Stored data entries
*** Begin section ***
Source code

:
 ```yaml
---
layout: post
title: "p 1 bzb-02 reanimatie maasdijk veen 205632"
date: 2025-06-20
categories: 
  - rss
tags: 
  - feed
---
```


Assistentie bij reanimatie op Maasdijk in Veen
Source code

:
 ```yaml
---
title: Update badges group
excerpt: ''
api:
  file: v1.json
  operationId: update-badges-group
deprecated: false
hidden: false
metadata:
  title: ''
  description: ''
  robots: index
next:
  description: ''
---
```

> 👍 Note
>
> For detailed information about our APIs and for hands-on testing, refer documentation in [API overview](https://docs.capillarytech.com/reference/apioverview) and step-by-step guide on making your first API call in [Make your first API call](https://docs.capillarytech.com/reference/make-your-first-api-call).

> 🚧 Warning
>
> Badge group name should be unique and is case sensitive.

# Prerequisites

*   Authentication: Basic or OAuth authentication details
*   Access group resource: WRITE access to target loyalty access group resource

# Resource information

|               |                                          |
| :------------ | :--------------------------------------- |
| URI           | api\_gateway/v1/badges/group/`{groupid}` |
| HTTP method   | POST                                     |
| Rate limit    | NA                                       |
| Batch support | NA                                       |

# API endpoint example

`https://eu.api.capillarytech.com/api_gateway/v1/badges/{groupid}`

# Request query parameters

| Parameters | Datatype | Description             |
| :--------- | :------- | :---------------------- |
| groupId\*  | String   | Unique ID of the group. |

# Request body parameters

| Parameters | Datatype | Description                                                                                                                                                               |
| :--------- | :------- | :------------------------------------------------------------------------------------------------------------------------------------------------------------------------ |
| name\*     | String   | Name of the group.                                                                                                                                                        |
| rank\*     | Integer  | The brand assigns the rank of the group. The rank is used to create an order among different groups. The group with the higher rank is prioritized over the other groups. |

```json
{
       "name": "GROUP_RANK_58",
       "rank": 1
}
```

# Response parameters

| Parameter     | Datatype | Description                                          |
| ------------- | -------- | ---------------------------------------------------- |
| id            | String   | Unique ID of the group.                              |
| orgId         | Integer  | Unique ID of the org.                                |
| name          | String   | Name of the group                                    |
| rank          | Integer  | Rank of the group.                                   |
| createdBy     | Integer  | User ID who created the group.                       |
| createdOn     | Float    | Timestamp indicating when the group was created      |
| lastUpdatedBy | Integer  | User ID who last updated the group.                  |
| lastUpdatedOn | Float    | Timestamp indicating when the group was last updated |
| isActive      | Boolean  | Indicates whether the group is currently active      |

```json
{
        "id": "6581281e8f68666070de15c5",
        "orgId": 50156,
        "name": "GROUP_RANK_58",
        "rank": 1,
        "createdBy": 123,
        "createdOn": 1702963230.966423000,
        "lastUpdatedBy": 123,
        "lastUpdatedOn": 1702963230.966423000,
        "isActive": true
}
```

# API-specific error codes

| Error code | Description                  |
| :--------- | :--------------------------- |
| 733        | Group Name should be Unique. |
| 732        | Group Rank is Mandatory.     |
*** End section ***
Exercise prompt =>
Output only an exact transcription of the lines above from the one with "of the org." up to and including the one with "lastUpdatedBy | Integer".

Written response =>
| orgId         | Integer  | Unique ID of the org.                                |
| name          | String   | Name of the group                                    |
| rank          | Integer  | Rank of the group.                                   |
| createdBy     | Integer  | User ID who created the group.                       |
| createdOn     | Float    | Timestamp indicating when the group was created      |
| lastUpdatedBy | Integer  | User ID who last updated the group.                  |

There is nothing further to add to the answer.